**What is being asked:**
Print out the data below with every line intact.

Top of Available data

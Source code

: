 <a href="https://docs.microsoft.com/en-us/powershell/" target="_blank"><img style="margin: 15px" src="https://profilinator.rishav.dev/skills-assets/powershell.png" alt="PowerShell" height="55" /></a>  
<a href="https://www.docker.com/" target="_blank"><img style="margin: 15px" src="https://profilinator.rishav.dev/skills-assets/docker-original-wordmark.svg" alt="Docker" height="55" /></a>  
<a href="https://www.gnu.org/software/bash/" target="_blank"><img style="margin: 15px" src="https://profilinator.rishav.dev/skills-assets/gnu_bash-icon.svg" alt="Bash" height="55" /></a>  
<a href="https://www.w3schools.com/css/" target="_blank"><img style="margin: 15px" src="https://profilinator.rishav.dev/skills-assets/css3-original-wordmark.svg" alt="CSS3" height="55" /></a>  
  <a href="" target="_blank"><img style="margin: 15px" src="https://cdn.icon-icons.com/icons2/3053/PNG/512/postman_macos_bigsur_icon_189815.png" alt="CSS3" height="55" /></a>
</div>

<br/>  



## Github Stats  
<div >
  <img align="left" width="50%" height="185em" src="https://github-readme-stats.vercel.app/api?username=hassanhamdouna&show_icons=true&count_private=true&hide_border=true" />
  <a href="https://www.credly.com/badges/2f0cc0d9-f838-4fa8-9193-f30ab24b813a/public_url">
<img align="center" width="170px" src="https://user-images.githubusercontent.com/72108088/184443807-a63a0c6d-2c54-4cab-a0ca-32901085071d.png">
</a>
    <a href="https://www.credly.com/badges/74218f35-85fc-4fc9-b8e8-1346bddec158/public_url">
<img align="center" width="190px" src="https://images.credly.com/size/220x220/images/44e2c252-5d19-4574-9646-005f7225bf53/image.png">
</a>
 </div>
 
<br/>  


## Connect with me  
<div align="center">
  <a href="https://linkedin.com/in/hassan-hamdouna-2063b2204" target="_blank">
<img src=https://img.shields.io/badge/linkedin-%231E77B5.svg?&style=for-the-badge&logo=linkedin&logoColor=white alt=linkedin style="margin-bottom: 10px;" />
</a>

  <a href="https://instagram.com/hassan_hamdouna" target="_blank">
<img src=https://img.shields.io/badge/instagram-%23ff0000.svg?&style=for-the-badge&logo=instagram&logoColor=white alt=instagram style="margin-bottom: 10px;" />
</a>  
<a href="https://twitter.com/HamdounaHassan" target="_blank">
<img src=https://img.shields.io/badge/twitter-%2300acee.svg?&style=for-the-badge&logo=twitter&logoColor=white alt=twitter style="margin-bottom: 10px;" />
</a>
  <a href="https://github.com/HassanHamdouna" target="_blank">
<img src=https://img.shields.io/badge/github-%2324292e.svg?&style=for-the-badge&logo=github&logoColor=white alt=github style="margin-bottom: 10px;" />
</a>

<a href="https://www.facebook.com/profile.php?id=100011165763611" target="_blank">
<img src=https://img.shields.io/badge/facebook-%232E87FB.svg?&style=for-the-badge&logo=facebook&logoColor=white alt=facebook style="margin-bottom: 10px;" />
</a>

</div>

Bottom of Available data

**Reply:**
Source code

: <a href="https://docs.microsoft.com/en-us/powershell/" target="_blank"><img style="margin: 15px" src="https://profilinator.rishav.dev/skills-assets/powershell.png" alt="PowerShell" height="55" /></a>  
<a href="https://www.docker.com/" target="_blank"><img style="margin: 15px" src="https://profilinator.rishav.dev/skills-assets/docker-original-wordmark.svg" alt="Docker" height="55" /></a>  
<a href="https://www.gnu.org/software/bash/" target="_blank"><img style="margin: 15px" src="https://profilinator.rishav.dev/skills-assets/gnu_bash-icon.svg" alt="Bash" height="55" /></a>  
<a href="https://www.w3schools.com/css/" target="_blank"><img style="margin: 15px" src="https://profilinator.rishav.dev/skills-assets/css3-original-wordmark.svg" alt="CSS3" height="55" /></a>  
  <a href="" target="_blank"><img style="margin: 15px" src="https://cdn.icon-icons.com/icons2/3053/PNG/512/postman_macos_bigsur_icon_189815.png" alt="CSS3" height="55" /></a>
</div>

<br/>  



## Github Stats  
<div >
  <img align="left" width="50%" height="185em" src="https://github-readme-stats.vercel.app/api?username=hassanhamdouna&show_icons=true&count_private=true&hide_border=true" />
  <a href="https://www.credly.com/badges/2f0cc0d9-f838-4fa8-9193-f30ab24b813a/public_url">
<img align="center" width="170px" src="https://user-images.githubusercontent.com/72108088/184443807-a63a0c6d-2c54-4cab-a0ca-32901085071d.png">
</a>
    <a href="https://www.credly.com/badges/74218f35-85fc-4fc9-b8e8-1346bddec158/public_url">
<img align="center" width="190px" src="https://images.credly.com/size/220x220/images/44e2c252-5d19-4574-9646-005f7225bf53/image.png">
</a>
 </div>
 
<br/>  


## Connect with me  
<div align="center">
  <a href="https://linkedin.com/in/hassan-hamdouna-2063b2204" target="_blank">
<img src=https://img.shields.io/badge/linkedin-%231E77B5.svg?&style=for-the-badge&logo=linkedin&logoColor=white alt=linkedin style="margin-bottom: 10px;" />
</a>

  <a href="https://instagram.com/hassan_hamdouna" target="_blank">
<img src=https://img.shields.io/badge/instagram-%23ff0000.svg?&style=for-the-badge&logo=instagram&logoColor=white alt=instagram style="margin-bottom: 10px;" />
</a>  
<a href="https://twitter.com/HamdounaHassan" target="_blank">
<img src=https://img.shields.io/badge/twitter-%2300acee.svg?&style=for-the-badge&logo=twitter&logoColor=white alt=twitter style="margin-bottom: 10px;" />
</a>
  <a href="https://github.com/HassanHamdouna" target="_blank">
<img src=https://img.shields.io/badge/github-%2324292e.svg?&style=for-the-badge&logo=github&logoColor=white alt=github style="margin-bottom: 10px;" />
</a>

<a href="https://www.facebook.com/profile.php?id=100011165763611" target="_blank">
<img src=https://img.shields.io/badge/facebook-%232E87FB.svg?&style=for-the-badge&logo=facebook&logoColor=white alt=facebook style="margin-bottom: 10px;" />
</a>

</div>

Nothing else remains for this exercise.